[PROBLEM DESCRIPTION]: Only the lines from the one containing "- [x] **Icon" through the one containing "- [ ] **Summary**: Short" should be printed, exactly as they appear below, with both ends included.

====== RECORDS SHOWN ======

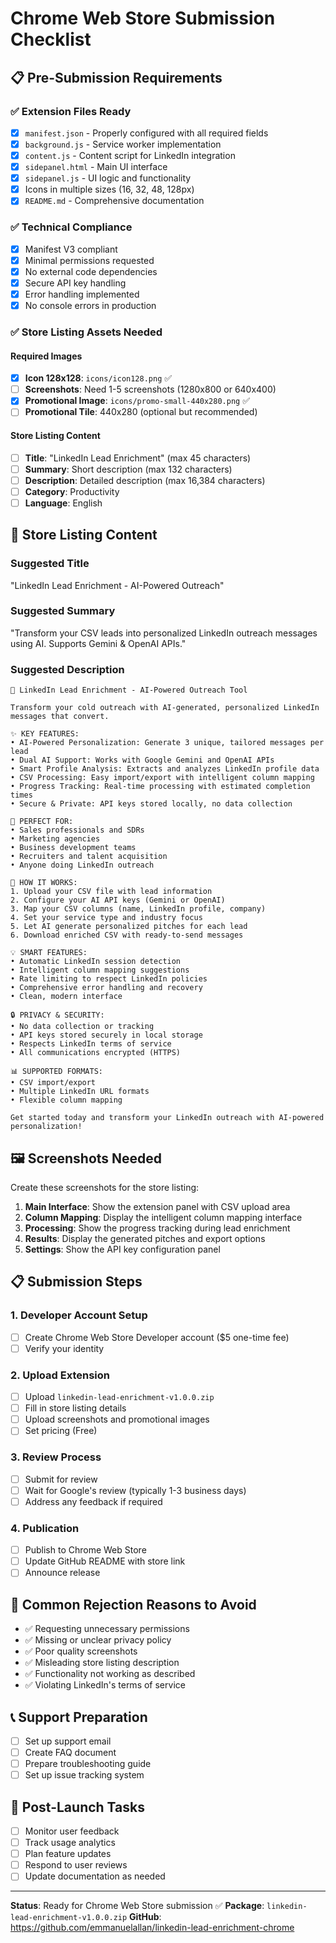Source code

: # Chrome Web Store Submission Checklist

## 📋 Pre-Submission Requirements

### ✅ Extension Files Ready
- [x] `manifest.json` - Properly configured with all required fields
- [x] `background.js` - Service worker implementation
- [x] `content.js` - Content script for LinkedIn integration
- [x] `sidepanel.html` - Main UI interface
- [x] `sidepanel.js` - UI logic and functionality
- [x] Icons in multiple sizes (16, 32, 48, 128px)
- [x] `README.md` - Comprehensive documentation

### ✅ Technical Compliance
- [x] Manifest V3 compliant
- [x] Minimal permissions requested
- [x] No external code dependencies
- [x] Secure API key handling
- [x] Error handling implemented
- [x] No console errors in production

### ✅ Store Listing Assets Needed

#### Required Images
- [x] **Icon 128x128**: `icons/icon128.png` ✅
- [ ] **Screenshots**: Need 1-5 screenshots (1280x800 or 640x400)
- [x] **Promotional Image**: `icons/promo-small-440x280.png` ✅
- [ ] **Promotional Tile**: 440x280 (optional but recommended)

#### Store Listing Content
- [ ] **Title**: "LinkedIn Lead Enrichment" (max 45 characters)
- [ ] **Summary**: Short description (max 132 characters)
- [ ] **Description**: Detailed description (max 16,384 characters)
- [ ] **Category**: Productivity
- [ ] **Language**: English

## 📝 Store Listing Content

### Suggested Title
"LinkedIn Lead Enrichment - AI-Powered Outreach"

### Suggested Summary
"Transform your CSV leads into personalized LinkedIn outreach messages using AI. Supports Gemini & OpenAI APIs."

### Suggested Description
```
🚀 LinkedIn Lead Enrichment - AI-Powered Outreach Tool

Transform your cold outreach with AI-generated, personalized LinkedIn messages that convert.

✨ KEY FEATURES:
• AI-Powered Personalization: Generate 3 unique, tailored messages per lead
• Dual AI Support: Works with Google Gemini and OpenAI APIs
• Smart Profile Analysis: Extracts and analyzes LinkedIn profile data
• CSV Processing: Easy import/export with intelligent column mapping
• Progress Tracking: Real-time processing with estimated completion times
• Secure & Private: API keys stored locally, no data collection

🎯 PERFECT FOR:
• Sales professionals and SDRs
• Marketing agencies
• Business development teams
• Recruiters and talent acquisition
• Anyone doing LinkedIn outreach

🔧 HOW IT WORKS:
1. Upload your CSV file with lead information
2. Configure your AI API keys (Gemini or OpenAI)
3. Map your CSV columns (name, LinkedIn profile, company)
4. Set your service type and industry focus
5. Let AI generate personalized pitches for each lead
6. Download enriched CSV with ready-to-send messages

💡 SMART FEATURES:
• Automatic LinkedIn session detection
• Intelligent column mapping suggestions
• Rate limiting to respect LinkedIn policies
• Comprehensive error handling and recovery
• Clean, modern interface

🔒 PRIVACY & SECURITY:
• No data collection or tracking
• API keys stored securely in local storage
• Respects LinkedIn terms of service
• All communications encrypted (HTTPS)

📊 SUPPORTED FORMATS:
• CSV import/export
• Multiple LinkedIn URL formats
• Flexible column mapping

Get started today and transform your LinkedIn outreach with AI-powered personalization!
```

## 🖼️ Screenshots Needed

Create these screenshots for the store listing:

1. **Main Interface**: Show the extension panel with CSV upload area
2. **Column Mapping**: Display the intelligent column mapping interface
3. **Processing**: Show the progress tracking during lead enrichment
4. **Results**: Display the generated pitches and export options
5. **Settings**: Show the API key configuration panel

## 📋 Submission Steps

### 1. Developer Account Setup
- [ ] Create Chrome Web Store Developer account ($5 one-time fee)
- [ ] Verify your identity

### 2. Upload Extension
- [ ] Upload `linkedin-lead-enrichment-v1.0.0.zip`
- [ ] Fill in store listing details
- [ ] Upload screenshots and promotional images
- [ ] Set pricing (Free)

### 3. Review Process
- [ ] Submit for review
- [ ] Wait for Google's review (typically 1-3 business days)
- [ ] Address any feedback if required

### 4. Publication
- [ ] Publish to Chrome Web Store
- [ ] Update GitHub README with store link
- [ ] Announce release

## 🚨 Common Rejection Reasons to Avoid

- ✅ Requesting unnecessary permissions
- ✅ Missing or unclear privacy policy
- ✅ Poor quality screenshots
- ✅ Misleading store listing description
- ✅ Functionality not working as described
- ✅ Violating LinkedIn's terms of service

## 📞 Support Preparation

- [ ] Set up support email
- [ ] Create FAQ document
- [ ] Prepare troubleshooting guide
- [ ] Set up issue tracking system

## 🔄 Post-Launch Tasks

- [ ] Monitor user feedback
- [ ] Track usage analytics
- [ ] Plan feature updates
- [ ] Respond to user reviews
- [ ] Update documentation as needed

---

**Status**: Ready for Chrome Web Store submission ✅
**Package**: `linkedin-lead-enrichment-v1.0.0.zip`
**GitHub**: https://github.com/emmanuelallan/linkedin-lead-enrichment-chrome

======

[WRITTEN ANSWER]:
- [x] **Icon 128x128**: `icons/icon128.png` ✅
- [ ] **Screenshots**: Need 1-5 screenshots (1280x800 or 640x400)
- [x] **Promotional Image**: `icons/promo-small-440x280.png` ✅
- [ ] **Promotional Tile**: 440x280 (optional but recommended)

#### Store Listing Content
- [ ] **Title**: "LinkedIn Lead Enrichment" (max 45 characters)
- [ ] **Summary**: Short description (max 132 characters)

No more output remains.